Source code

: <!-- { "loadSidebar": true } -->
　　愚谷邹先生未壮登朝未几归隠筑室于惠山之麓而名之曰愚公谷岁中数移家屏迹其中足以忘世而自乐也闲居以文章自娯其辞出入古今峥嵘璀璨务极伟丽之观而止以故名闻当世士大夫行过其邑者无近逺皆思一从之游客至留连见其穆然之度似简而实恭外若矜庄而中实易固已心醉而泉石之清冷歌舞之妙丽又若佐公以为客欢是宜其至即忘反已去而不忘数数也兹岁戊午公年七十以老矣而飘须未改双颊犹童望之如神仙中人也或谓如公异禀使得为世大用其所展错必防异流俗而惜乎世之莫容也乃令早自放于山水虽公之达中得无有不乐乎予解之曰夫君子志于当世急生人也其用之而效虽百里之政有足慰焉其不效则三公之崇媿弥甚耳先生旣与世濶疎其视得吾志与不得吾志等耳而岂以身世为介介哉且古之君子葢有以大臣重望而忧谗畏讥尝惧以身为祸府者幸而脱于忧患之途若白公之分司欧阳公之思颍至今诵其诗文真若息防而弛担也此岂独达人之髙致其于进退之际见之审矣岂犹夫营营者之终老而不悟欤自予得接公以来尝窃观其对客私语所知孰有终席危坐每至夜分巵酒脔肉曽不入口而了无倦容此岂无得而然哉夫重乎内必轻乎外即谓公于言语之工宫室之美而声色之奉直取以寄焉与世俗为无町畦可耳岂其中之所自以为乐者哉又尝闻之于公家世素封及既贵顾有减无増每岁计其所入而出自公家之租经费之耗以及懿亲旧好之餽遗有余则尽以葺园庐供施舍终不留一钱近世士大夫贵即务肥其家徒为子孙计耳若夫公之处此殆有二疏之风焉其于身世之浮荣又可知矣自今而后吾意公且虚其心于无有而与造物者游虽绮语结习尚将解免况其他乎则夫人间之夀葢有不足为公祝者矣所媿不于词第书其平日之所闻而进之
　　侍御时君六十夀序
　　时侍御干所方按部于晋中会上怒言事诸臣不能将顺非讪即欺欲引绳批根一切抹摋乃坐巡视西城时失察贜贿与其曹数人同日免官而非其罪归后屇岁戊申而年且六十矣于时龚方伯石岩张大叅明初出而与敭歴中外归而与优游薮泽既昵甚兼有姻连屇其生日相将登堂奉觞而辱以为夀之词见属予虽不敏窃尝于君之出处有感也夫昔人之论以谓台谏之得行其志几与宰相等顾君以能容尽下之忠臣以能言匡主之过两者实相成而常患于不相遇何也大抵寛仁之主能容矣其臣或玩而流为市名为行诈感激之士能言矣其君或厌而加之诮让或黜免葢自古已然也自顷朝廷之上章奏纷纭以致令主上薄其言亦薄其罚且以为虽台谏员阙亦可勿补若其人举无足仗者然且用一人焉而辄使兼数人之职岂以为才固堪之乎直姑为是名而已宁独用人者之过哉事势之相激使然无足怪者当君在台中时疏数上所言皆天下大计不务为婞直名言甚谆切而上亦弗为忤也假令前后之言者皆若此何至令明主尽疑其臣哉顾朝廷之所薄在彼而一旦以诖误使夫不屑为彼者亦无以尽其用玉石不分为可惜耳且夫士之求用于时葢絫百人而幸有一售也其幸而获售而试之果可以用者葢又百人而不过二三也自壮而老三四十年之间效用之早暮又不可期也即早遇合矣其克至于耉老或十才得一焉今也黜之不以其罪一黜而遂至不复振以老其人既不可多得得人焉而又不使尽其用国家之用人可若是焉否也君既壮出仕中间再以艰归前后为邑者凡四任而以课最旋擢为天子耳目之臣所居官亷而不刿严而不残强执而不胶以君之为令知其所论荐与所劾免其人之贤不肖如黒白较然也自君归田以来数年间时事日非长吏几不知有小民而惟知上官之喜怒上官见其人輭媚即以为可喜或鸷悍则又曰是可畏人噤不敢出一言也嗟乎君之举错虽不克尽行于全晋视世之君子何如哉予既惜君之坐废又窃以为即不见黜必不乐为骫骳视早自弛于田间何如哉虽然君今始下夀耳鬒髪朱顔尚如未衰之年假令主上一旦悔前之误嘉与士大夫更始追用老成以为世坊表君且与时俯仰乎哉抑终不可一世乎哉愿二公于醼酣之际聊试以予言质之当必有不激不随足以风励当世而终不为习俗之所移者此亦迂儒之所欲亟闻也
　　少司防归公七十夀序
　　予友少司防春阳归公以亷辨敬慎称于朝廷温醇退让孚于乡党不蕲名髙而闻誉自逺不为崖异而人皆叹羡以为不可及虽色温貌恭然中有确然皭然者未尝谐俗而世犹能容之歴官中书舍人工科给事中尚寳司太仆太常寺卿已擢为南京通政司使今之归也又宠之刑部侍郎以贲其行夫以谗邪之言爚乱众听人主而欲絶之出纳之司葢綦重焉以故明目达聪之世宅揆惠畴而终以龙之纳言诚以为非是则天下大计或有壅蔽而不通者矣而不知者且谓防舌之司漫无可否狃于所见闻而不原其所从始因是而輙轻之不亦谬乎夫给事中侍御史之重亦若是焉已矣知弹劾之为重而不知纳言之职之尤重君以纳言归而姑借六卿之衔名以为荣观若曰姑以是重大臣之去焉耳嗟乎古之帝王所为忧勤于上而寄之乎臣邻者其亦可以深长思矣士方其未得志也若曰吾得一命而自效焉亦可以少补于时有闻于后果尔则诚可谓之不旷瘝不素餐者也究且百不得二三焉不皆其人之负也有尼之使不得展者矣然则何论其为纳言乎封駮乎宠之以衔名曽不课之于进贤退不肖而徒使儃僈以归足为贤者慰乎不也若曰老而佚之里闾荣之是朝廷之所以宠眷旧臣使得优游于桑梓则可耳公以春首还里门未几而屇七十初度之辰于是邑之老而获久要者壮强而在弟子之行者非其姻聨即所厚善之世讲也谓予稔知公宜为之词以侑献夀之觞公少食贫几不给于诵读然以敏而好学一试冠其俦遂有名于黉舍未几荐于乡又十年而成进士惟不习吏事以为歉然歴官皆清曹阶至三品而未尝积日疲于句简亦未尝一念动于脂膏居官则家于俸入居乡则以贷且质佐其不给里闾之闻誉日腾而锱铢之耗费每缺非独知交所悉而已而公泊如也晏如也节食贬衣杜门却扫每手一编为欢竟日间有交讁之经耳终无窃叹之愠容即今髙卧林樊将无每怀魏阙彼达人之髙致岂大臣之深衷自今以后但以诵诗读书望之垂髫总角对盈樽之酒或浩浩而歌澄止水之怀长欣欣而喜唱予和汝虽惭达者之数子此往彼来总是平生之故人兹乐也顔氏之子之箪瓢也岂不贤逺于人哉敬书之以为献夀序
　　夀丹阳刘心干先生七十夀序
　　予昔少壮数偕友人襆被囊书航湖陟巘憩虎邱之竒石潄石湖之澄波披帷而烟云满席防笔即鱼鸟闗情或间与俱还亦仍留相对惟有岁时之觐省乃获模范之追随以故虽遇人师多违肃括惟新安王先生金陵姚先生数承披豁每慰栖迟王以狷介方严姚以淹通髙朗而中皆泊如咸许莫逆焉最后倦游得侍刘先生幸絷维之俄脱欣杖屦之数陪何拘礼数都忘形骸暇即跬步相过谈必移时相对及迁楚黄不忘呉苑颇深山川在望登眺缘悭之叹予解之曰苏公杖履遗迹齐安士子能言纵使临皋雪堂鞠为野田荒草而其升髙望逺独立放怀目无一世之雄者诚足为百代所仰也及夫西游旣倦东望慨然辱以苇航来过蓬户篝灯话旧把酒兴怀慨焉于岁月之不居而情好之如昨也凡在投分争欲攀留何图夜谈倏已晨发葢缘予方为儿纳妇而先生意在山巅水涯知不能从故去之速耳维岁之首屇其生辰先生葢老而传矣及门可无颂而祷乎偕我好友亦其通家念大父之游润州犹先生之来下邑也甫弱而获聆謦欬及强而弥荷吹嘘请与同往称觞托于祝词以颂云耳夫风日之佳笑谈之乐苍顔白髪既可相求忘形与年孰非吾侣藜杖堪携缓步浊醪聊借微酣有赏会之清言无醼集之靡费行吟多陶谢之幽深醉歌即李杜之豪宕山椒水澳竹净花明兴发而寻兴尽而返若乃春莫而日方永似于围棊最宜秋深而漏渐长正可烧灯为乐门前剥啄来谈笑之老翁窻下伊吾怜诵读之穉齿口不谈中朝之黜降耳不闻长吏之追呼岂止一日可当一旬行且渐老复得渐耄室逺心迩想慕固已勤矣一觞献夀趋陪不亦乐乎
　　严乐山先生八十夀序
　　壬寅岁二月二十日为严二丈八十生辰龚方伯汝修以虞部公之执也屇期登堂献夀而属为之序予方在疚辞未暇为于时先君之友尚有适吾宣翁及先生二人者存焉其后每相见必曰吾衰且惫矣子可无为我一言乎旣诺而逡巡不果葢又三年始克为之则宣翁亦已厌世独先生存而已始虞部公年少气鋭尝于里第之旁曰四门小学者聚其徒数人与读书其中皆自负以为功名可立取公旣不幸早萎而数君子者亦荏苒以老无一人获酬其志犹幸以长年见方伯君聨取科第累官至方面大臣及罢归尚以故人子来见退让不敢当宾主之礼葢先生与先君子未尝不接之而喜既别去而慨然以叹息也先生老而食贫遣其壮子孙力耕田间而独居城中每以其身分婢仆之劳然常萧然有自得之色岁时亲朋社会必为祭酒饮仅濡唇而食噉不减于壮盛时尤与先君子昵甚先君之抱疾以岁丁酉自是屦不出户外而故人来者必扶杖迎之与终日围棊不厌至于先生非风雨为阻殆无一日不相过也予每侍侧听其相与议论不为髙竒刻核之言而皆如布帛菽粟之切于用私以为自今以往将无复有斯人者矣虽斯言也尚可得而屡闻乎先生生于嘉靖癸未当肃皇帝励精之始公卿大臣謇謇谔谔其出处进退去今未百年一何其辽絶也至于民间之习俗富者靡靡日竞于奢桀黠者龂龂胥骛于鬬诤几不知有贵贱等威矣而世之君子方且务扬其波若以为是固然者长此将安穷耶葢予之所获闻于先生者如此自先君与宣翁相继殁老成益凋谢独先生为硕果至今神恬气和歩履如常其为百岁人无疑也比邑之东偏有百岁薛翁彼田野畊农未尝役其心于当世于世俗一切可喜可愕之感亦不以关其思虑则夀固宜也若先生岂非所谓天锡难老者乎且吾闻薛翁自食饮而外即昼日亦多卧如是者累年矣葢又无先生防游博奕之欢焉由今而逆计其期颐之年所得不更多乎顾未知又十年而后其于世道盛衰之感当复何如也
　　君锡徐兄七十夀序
################
Exactly as written, repeat the lines from the start of the listing through the line containing "夀丹阳刘心干先生七十夀序", both included.

_Expected answer_
Source code

: <!-- { "loadSidebar": true } -->
　　愚谷邹先生未壮登朝未几归隠筑室于惠山之麓而名之曰愚公谷岁中数移家屏迹其中足以忘世而自乐也闲居以文章自娯其辞出入古今峥嵘璀璨务极伟丽之观而止以故名闻当世士大夫行过其邑者无近逺皆思一从之游客至留连见其穆然之度似简而实恭外若矜庄而中实易固已心醉而泉石之清冷歌舞之妙丽又若佐公以为客欢是宜其至即忘反已去而不忘数数也兹岁戊午公年七十以老矣而飘须未改双颊犹童望之如神仙中人也或谓如公异禀使得为世大用其所展错必防异流俗而惜乎世之莫容也乃令早自放于山水虽公之达中得无有不乐乎予解之曰夫君子志于当世急生人也其用之而效虽百里之政有足慰焉其不效则三公之崇媿弥甚耳先生旣与世濶疎其视得吾志与不得吾志等耳而岂以身世为介介哉且古之君子葢有以大臣重望而忧谗畏讥尝惧以身为祸府者幸而脱于忧患之途若白公之分司欧阳公之思颍至今诵其诗文真若息防而弛担也此岂独达人之髙致其于进退之际见之审矣岂犹夫营营者之终老而不悟欤自予得接公以来尝窃观其对客私语所知孰有终席危坐每至夜分巵酒脔肉曽不入口而了无倦容此岂无得而然哉夫重乎内必轻乎外即谓公于言语之工宫室之美而声色之奉直取以寄焉与世俗为无町畦可耳岂其中之所自以为乐者哉又尝闻之于公家世素封及既贵顾有减无増每岁计其所入而出自公家之租经费之耗以及懿亲旧好之餽遗有余则尽以葺园庐供施舍终不留一钱近世士大夫贵即务肥其家徒为子孙计耳若夫公之处此殆有二疏之风焉其于身世之浮荣又可知矣自今而后吾意公且虚其心于无有而与造物者游虽绮语结习尚将解免况其他乎则夫人间之夀葢有不足为公祝者矣所媿不于词第书其平日之所闻而进之
　　侍御时君六十夀序
　　时侍御干所方按部于晋中会上怒言事诸臣不能将顺非讪即欺欲引绳批根一切抹摋乃坐巡视西城时失察贜贿与其曹数人同日免官而非其罪归后屇岁戊申而年且六十矣于时龚方伯石岩张大叅明初出而与敭歴中外归而与优游薮泽既昵甚兼有姻连屇其生日相将登堂奉觞而辱以为夀之词见属予虽不敏窃尝于君之出处有感也夫昔人之论以谓台谏之得行其志几与宰相等顾君以能容尽下之忠臣以能言匡主之过两者实相成而常患于不相遇何也大抵寛仁之主能容矣其臣或玩而流为市名为行诈感激之士能言矣其君或厌而加之诮让或黜免葢自古已然也自顷朝廷之上章奏纷纭以致令主上薄其言亦薄其罚且以为虽台谏员阙亦可勿补若其人举无足仗者然且用一人焉而辄使兼数人之职岂以为才固堪之乎直姑为是名而已宁独用人者之过哉事势之相激使然无足怪者当君在台中时疏数上所言皆天下大计不务为婞直名言甚谆切而上亦弗为忤也假令前后之言者皆若此何至令明主尽疑其臣哉顾朝廷之所薄在彼而一旦以诖误使夫不屑为彼者亦无以尽其用玉石不分为可惜耳且夫士之求用于时葢絫百人而幸有一售也其幸而获售而试之果可以用者葢又百人而不过二三也自壮而老三四十年之间效用之早暮又不可期也即早遇合矣其克至于耉老或十才得一焉今也黜之不以其罪一黜而遂至不复振以老其人既不可多得得人焉而又不使尽其用国家之用人可若是焉否也君既壮出仕中间再以艰归前后为邑者凡四任而以课最旋擢为天子耳目之臣所居官亷而不刿严而不残强执而不胶以君之为令知其所论荐与所劾免其人之贤不肖如黒白较然也自君归田以来数年间时事日非长吏几不知有小民而惟知上官之喜怒上官见其人輭媚即以为可喜或鸷悍则又曰是可畏人噤不敢出一言也嗟乎君之举错虽不克尽行于全晋视世之君子何如哉予既惜君之坐废又窃以为即不见黜必不乐为骫骳视早自弛于田间何如哉虽然君今始下夀耳鬒髪朱顔尚如未衰之年假令主上一旦悔前之误嘉与士大夫更始追用老成以为世坊表君且与时俯仰乎哉抑终不可一世乎哉愿二公于醼酣之际聊试以予言质之当必有不激不随足以风励当世而终不为习俗之所移者此亦迂儒之所欲亟闻也
　　少司防归公七十夀序
　　予友少司防春阳归公以亷辨敬慎称于朝廷温醇退让孚于乡党不蕲名髙而闻誉自逺不为崖异而人皆叹羡以为不可及虽色温貌恭然中有确然皭然者未尝谐俗而世犹能容之歴官中书舍人工科给事中尚寳司太仆太常寺卿已擢为南京通政司使今之归也又宠之刑部侍郎以贲其行夫以谗邪之言爚乱众听人主而欲絶之出纳之司葢綦重焉以故明目达聪之世宅揆惠畴而终以龙之纳言诚以为非是则天下大计或有壅蔽而不通者矣而不知者且谓防舌之司漫无可否狃于所见闻而不原其所从始因是而輙轻之不亦谬乎夫给事中侍御史之重亦若是焉已矣知弹劾之为重而不知纳言之职之尤重君以纳言归而姑借六卿之衔名以为荣观若曰姑以是重大臣之去焉耳嗟乎古之帝王所为忧勤于上而寄之乎臣邻者其亦可以深长思矣士方其未得志也若曰吾得一命而自效焉亦可以少补于时有闻于后果尔则诚可谓之不旷瘝不素餐者也究且百不得二三焉不皆其人之负也有尼之使不得展者矣然则何论其为纳言乎封駮乎宠之以衔名曽不课之于进贤退不肖而徒使儃僈以归足为贤者慰乎不也若曰老而佚之里闾荣之是朝廷之所以宠眷旧臣使得优游于桑梓则可耳公以春首还里门未几而屇七十初度之辰于是邑之老而获久要者壮强而在弟子之行者非其姻聨即所厚善之世讲也谓予稔知公宜为之词以侑献夀之觞公少食贫几不给于诵读然以敏而好学一试冠其俦遂有名于黉舍未几荐于乡又十年而成进士惟不习吏事以为歉然歴官皆清曹阶至三品而未尝积日疲于句简亦未尝一念动于脂膏居官则家于俸入居乡则以贷且质佐其不给里闾之闻誉日腾而锱铢之耗费每缺非独知交所悉而已而公泊如也晏如也节食贬衣杜门却扫每手一编为欢竟日间有交讁之经耳终无窃叹之愠容即今髙卧林樊将无每怀魏阙彼达人之髙致岂大臣之深衷自今以后但以诵诗读书望之垂髫总角对盈樽之酒或浩浩而歌澄止水之怀长欣欣而喜唱予和汝虽惭达者之数子此往彼来总是平生之故人兹乐也顔氏之子之箪瓢也岂不贤逺于人哉敬书之以为献夀序
　　夀丹阳刘心干先生七十夀序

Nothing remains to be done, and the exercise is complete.